Please write out, exactly, every line of the listing from its first line through the one that includes "1. Create content".

━━━━━━━━━━━━━━━━

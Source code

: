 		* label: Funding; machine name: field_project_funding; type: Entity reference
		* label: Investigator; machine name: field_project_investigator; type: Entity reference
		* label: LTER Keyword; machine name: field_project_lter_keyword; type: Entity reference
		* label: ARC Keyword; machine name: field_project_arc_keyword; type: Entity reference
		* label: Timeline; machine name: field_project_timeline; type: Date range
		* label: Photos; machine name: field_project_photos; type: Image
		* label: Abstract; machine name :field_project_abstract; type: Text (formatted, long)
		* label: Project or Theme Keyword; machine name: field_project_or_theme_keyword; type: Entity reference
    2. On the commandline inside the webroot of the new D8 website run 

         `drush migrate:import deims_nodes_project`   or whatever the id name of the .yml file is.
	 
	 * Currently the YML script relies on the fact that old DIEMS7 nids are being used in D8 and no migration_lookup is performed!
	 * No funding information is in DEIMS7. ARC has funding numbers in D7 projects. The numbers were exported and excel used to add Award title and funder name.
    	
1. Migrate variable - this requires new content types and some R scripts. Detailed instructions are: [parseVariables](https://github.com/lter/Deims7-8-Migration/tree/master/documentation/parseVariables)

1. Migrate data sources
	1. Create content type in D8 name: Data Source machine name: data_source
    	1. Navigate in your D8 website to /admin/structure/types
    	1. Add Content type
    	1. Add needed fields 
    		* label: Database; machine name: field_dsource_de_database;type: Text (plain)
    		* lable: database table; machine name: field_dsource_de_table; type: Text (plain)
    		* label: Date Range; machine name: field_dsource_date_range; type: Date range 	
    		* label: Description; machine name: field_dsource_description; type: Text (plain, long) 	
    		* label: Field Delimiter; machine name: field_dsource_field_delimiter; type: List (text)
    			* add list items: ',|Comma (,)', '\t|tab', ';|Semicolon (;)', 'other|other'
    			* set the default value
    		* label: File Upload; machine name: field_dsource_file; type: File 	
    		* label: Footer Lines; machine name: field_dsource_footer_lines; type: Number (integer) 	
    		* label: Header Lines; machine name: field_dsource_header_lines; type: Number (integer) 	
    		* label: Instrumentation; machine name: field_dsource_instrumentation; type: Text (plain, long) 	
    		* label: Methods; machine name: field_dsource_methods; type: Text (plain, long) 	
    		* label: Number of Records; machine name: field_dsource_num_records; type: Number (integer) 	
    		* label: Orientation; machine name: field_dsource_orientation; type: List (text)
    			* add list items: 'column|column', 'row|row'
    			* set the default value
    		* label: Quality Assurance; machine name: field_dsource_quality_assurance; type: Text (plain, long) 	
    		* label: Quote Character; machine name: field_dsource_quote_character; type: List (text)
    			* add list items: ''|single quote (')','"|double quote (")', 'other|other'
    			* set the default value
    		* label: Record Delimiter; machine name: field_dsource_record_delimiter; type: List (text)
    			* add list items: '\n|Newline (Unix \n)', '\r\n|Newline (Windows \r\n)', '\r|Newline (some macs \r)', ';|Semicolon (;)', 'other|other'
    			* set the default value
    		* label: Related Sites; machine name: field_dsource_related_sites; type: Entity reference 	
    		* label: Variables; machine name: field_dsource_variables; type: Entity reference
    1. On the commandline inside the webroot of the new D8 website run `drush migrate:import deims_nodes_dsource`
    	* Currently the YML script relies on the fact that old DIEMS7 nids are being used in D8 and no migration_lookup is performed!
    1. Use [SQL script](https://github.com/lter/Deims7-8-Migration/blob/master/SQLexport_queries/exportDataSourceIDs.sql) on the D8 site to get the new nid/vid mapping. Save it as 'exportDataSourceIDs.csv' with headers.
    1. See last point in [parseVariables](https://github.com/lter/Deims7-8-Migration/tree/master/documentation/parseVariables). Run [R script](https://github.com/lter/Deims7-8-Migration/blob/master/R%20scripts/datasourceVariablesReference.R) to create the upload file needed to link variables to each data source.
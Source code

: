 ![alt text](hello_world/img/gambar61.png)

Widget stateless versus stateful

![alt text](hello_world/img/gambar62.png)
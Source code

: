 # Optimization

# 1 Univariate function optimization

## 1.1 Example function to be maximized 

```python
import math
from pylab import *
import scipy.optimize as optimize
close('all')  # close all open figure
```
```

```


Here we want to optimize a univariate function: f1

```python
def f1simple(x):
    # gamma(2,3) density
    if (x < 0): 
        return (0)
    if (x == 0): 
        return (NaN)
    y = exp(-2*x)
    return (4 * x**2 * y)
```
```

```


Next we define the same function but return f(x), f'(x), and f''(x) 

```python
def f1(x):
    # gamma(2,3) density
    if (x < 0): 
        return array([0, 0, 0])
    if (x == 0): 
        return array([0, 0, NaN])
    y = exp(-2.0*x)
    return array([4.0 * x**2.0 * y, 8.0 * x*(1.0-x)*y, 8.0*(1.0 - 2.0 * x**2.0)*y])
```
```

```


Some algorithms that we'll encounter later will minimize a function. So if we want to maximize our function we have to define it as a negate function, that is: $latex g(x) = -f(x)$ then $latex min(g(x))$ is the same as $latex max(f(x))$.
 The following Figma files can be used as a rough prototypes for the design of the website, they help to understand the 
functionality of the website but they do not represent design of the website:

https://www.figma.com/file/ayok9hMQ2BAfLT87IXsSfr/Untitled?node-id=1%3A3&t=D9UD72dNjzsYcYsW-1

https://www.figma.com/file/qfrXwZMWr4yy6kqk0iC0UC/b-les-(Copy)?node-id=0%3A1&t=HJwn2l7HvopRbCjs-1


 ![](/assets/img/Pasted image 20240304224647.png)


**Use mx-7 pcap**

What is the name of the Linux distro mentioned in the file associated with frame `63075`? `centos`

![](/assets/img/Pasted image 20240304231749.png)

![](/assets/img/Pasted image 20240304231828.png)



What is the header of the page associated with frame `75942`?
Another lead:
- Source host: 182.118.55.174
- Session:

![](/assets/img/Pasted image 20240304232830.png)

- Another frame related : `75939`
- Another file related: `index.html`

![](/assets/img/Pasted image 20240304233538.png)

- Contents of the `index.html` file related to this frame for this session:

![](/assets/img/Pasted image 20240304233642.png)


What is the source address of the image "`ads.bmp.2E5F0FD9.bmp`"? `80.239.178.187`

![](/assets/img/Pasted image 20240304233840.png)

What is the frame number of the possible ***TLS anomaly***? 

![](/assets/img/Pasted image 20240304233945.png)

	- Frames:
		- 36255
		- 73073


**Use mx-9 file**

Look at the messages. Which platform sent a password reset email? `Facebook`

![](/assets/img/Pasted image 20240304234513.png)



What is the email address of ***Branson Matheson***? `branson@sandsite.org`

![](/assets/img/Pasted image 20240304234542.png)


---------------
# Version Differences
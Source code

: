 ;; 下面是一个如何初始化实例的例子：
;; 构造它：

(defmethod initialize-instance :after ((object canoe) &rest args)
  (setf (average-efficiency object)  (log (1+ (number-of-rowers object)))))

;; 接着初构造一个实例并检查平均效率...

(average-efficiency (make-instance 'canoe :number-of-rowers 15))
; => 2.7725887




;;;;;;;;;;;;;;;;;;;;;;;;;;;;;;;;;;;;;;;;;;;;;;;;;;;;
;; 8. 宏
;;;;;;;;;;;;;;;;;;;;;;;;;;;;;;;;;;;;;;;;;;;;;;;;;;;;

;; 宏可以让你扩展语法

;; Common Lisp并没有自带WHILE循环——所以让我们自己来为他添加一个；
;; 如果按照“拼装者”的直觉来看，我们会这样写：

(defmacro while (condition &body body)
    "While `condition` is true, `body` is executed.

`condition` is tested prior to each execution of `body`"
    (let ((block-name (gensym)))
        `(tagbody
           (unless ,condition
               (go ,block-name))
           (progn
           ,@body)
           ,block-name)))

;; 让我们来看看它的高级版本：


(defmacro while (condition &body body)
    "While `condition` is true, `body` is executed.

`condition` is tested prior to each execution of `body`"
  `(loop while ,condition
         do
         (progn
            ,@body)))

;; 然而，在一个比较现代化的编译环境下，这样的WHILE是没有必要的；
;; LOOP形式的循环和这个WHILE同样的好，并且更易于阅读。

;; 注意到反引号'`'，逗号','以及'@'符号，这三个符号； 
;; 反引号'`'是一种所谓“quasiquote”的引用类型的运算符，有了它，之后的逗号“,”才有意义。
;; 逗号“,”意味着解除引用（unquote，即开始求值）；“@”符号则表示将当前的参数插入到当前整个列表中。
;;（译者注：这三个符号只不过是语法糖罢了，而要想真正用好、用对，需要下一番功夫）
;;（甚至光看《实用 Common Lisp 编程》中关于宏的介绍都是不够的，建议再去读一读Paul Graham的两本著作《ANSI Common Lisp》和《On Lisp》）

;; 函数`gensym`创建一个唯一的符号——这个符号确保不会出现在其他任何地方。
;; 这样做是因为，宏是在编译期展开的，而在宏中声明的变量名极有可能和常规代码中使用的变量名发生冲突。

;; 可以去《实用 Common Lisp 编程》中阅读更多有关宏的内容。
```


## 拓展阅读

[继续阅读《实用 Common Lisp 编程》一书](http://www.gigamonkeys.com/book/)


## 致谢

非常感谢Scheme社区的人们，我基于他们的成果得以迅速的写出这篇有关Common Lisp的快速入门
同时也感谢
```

━━━━━━━━━━━━━━━━

**Task solution**.
Source code

: 		* label: Funding; machine name: field_project_funding; type: Entity reference
		* label: Investigator; machine name: field_project_investigator; type: Entity reference
		* label: LTER Keyword; machine name: field_project_lter_keyword; type: Entity reference
		* label: ARC Keyword; machine name: field_project_arc_keyword; type: Entity reference
		* label: Timeline; machine name: field_project_timeline; type: Date range
		* label: Photos; machine name: field_project_photos; type: Image
		* label: Abstract; machine name :field_project_abstract; type: Text (formatted, long)
		* label: Project or Theme Keyword; machine name: field_project_or_theme_keyword; type: Entity reference
    2. On the commandline inside the webroot of the new D8 website run 

         `drush migrate:import deims_nodes_project`   or whatever the id name of the .yml file is.
	 
	 * Currently the YML script relies on the fact that old DIEMS7 nids are being used in D8 and no migration_lookup is performed!
	 * No funding information is in DEIMS7. ARC has funding numbers in D7 projects. The numbers were exported and excel used to add Award title and funder name.
    	
1. Migrate variable - this requires new content types and some R scripts. Detailed instructions are: [parseVariables](https://github.com/lter/Deims7-8-Migration/tree/master/documentation/parseVariables)

1. Migrate data sources
	1. Create content type in D8 name: Data Source machine name: data_source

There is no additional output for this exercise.